WAG Ask a professional librarian for suggestion as to which system of book cataloging is nearly universal.
Reinventing the wheel is a very unrewarding endeavor!
Hmm…I’m not sure I follow you. Isn’t LoC as close to universal as you can get here in the states? I mean, there’s ISBN, but those numbers aren’t sorted by subject, and not all of our books even have ISBNs.
I’m not reinventing the wheel; I’m hoping to use a certain wheel for our application.
Well, there’s the Dewey Decimal system, which is used by most public and school libraries in the US, and by the libraries of many smaller colleges as well.
I have my entire collection shelved according to Library of Congress classification. I got a method down for locating the class number.
Library of Congress class numbers are keyed to the subject headings. The first thing before you can start classifying is to nail down the LC subject heading. In print, Library of Congress Subject Headings come in 4 huge hefty red volumes, careful you don’t pull a muscle in your back handling them. You can also find LC subject heading information online in the database http://catalog.loc.gov/ with some cross-references to wider and narrow subjects.
So here’s what I do when the LC database lacks a record on a particular title: I figure it out myself. I live near DC, so I used to go to the Library of Congress Main Reading Room reference public collection, where they have the complete tables of LC class numbers, and simply look it up. But if I don’t feel like leaving the house, I just figure out the subject heading for the item (maybe by looking up the most similar items I can think of and comparing subject headings).
Then I look around and find what class numbers go with a given subject heading. Often there’s more than one and you have to choose the best fit.

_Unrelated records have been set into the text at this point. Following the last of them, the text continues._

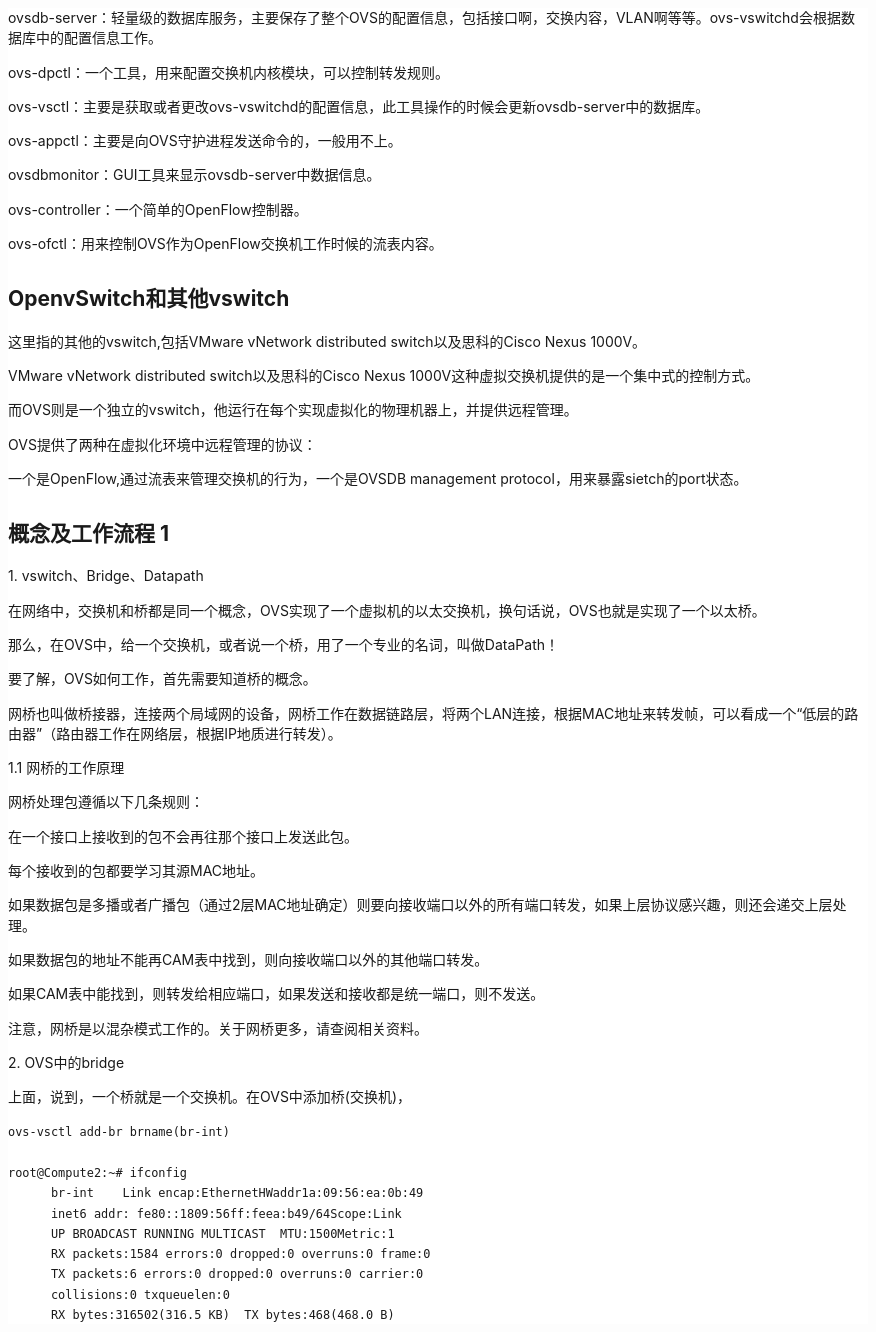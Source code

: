 ovsdb-server：轻量级的数据库服务，主要保存了整个OVS的配置信息，包括接口啊，交换内容，VLAN啊等等。ovs-vswitchd会根据数据库中的配置信息工作。  
  
ovs-dpctl：一个工具，用来配置交换机内核模块，可以控制转发规则。  
  
ovs-vsctl：主要是获取或者更改ovs-vswitchd的配置信息，此工具操作的时候会更新ovsdb-server中的数据库。  
  
ovs-appctl：主要是向OVS守护进程发送命令的，一般用不上。  
  
ovsdbmonitor：GUI工具来显示ovsdb-server中数据信息。   
  
ovs-controller：一个简单的OpenFlow控制器。  
  
ovs-ofctl：用来控制OVS作为OpenFlow交换机工作时候的流表内容。  
  
## OpenvSwitch和其他vswitch  
这里指的其他的vswitch,包括VMware vNetwork distributed switch以及思科的Cisco Nexus 1000V。  
  
VMware vNetwork distributed switch以及思科的Cisco Nexus 1000V这种虚拟交换机提供的是一个集中式的控制方式。  
  
而OVS则是一个独立的vswitch，他运行在每个实现虚拟化的物理机器上，并提供远程管理。  
  
OVS提供了两种在虚拟化环境中远程管理的协议：  
  
一个是OpenFlow,通过流表来管理交换机的行为，一个是OVSDB management protocol，用来暴露sietch的port状态。   
  
## 概念及工作流程 1 
1\. vswitch、Bridge、Datapath  
   
在网络中，交换机和桥都是同一个概念，OVS实现了一个虚拟机的以太交换机，换句话说，OVS也就是实现了一个以太桥。  
   
那么，在OVS中，给一个交换机，或者说一个桥，用了一个专业的名词，叫做DataPath！  
  
要了解，OVS如何工作，首先需要知道桥的概念。  
  
网桥也叫做桥接器，连接两个局域网的设备，网桥工作在数据链路层，将两个LAN连接，根据MAC地址来转发帧，可以看成一个“低层的路由器”（路由器工作在网络层，根据IP地质进行转发）。  
  
1\.1 网桥的工作原理  
  
网桥处理包遵循以下几条规则：  
  
在一个接口上接收到的包不会再往那个接口上发送此包。  
  
每个接收到的包都要学习其源MAC地址。  
  
如果数据包是多播或者广播包（通过2层MAC地址确定）则要向接收端口以外的所有端口转发，如果上层协议感兴趣，则还会递交上层处理。  
  
如果数据包的地址不能再CAM表中找到，则向接收端口以外的其他端口转发。  
  
如果CAM表中能找到，则转发给相应端口，如果发送和接收都是统一端口，则不发送。  
  
注意，网桥是以混杂模式工作的。关于网桥更多，请查阅相关资料。  
  
2\. OVS中的bridge  
  
上面，说到，一个桥就是一个交换机。在OVS中添加桥(交换机)，  
  
```
ovs-vsctl add-br brname(br-int)  
  
root@Compute2:~# ifconfig  
      br-int    Link encap:EthernetHWaddr1a:09:56:ea:0b:49    
      inet6 addr: fe80::1809:56ff:feea:b49/64Scope:Link  
      UP BROADCAST RUNNING MULTICAST  MTU:1500Metric:1  
      RX packets:1584 errors:0 dropped:0 overruns:0 frame:0  
      TX packets:6 errors:0 dropped:0 overruns:0 carrier:0  
      collisions:0 txqueuelen:0   
      RX bytes:316502(316.5 KB)  TX bytes:468(468.0 B)  
```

Sometimes it’s more complex and you have to construct your own class number. It isn’t always just handed to you in the tables.

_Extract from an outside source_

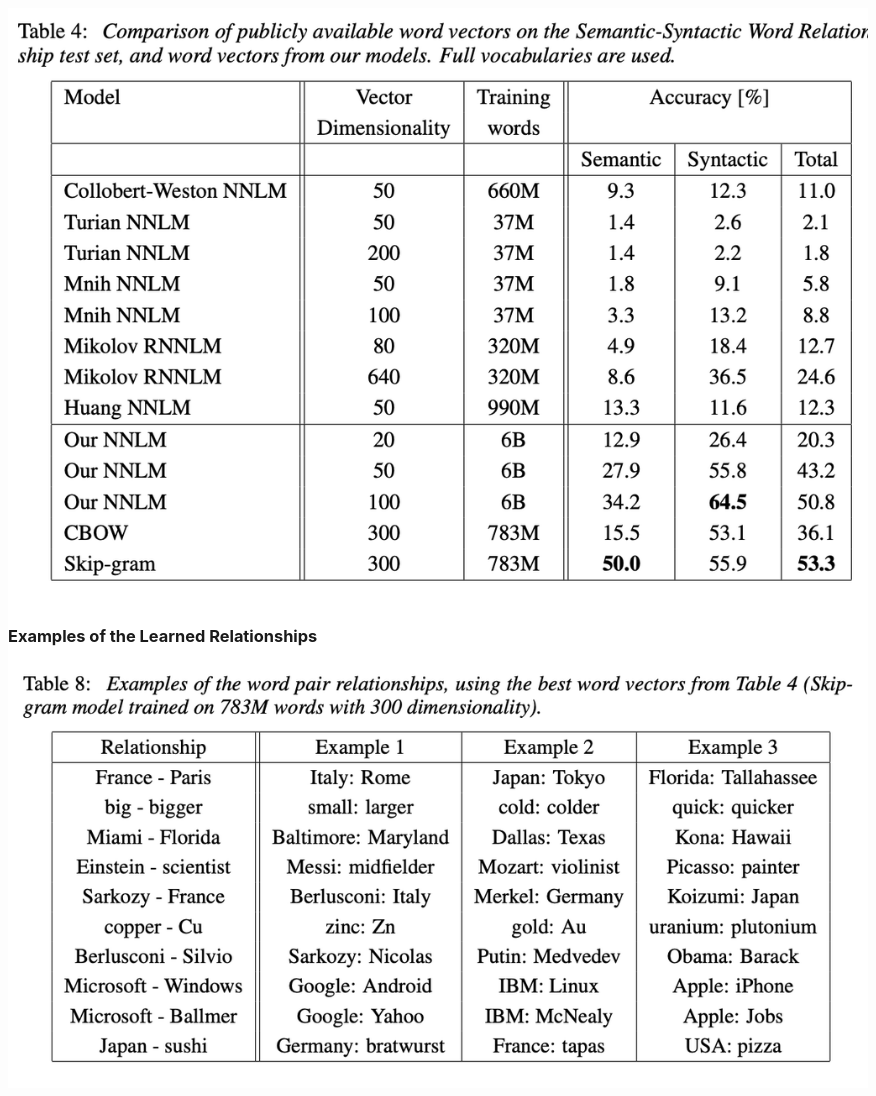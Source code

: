 ![Screenshot 2024-05-15 at 1.57.00 PM.png](../images/Screenshot_2024-05-15_at_1.57.00_PM.png)

### Examples of the Learned Relationships

![Screenshot 2024-05-15 at 1.58.46 PM.png](../images/Screenshot_2024-05-15_at_1.58.46_PM.png)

I supply my own Cutters as needed.
Just remember that in the LC system you can have 2 Cutters in one call number: the first one for a class subdivision, and the second one for author or title. There is only one dot before a Cutter in each call number. So only the first Cutter gets the dot in front of it. The second Cutter has to go without a dot.

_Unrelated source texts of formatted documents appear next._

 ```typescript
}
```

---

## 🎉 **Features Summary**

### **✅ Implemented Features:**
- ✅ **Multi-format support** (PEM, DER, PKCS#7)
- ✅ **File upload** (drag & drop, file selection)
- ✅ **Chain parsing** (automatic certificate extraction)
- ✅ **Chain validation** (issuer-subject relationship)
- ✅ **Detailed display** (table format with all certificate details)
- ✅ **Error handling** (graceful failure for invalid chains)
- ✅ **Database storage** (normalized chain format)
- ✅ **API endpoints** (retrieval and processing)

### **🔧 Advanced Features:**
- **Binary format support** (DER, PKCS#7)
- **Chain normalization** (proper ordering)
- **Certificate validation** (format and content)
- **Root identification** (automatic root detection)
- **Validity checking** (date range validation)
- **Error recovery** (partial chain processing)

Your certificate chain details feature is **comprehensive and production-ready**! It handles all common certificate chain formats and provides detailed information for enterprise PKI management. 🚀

There’s a reason why catalogers have to have a two-year Master’s degree in Library Science. It can get very intricate. To know where to class a book, often I had to look up biographical information on the author. You just have to have a huge amounts of resources at your disposal to be able to do it right. Please reference the industry standard, ALA/LC Classification Rules, 2nd ed., known affectionately in the profession as AACR2.
That’s the Cutter number. The idea is that everything within the number should be in alphabetical order, so you generate these Cutter numbers to insure that. We used to have to use tables, but there’s a bunch of different generators online - here’s one. http://www.geocities.com/freepublish/cutternumber.htm
While many small libraries use Dewey, almost all academic libraries use LC, and I at least think it’s far superior. My home library is LC. Of course they both have their major flaws, etc. (I’d like to see somebody do a whole library by the Colon scheme, personally, just for kicks.)
Cutter numbers go according to alphabetical order, not chronological. The last part of an LC call number is usually the publication date. It goes after the Cutter numbers.
There is a system for assigning Cutters within a class number, and if the Cutters are going into it for the first time, the catalogers will follow the system. But the Cutter system was designed with enough flexibility to always squeeze in a number for the exact alphabetical order. If the number you were going to assign is already taken, you can extend the decimals as far to the right as needed to squeeze it in just above or just below the other one, depending on alphabetical order.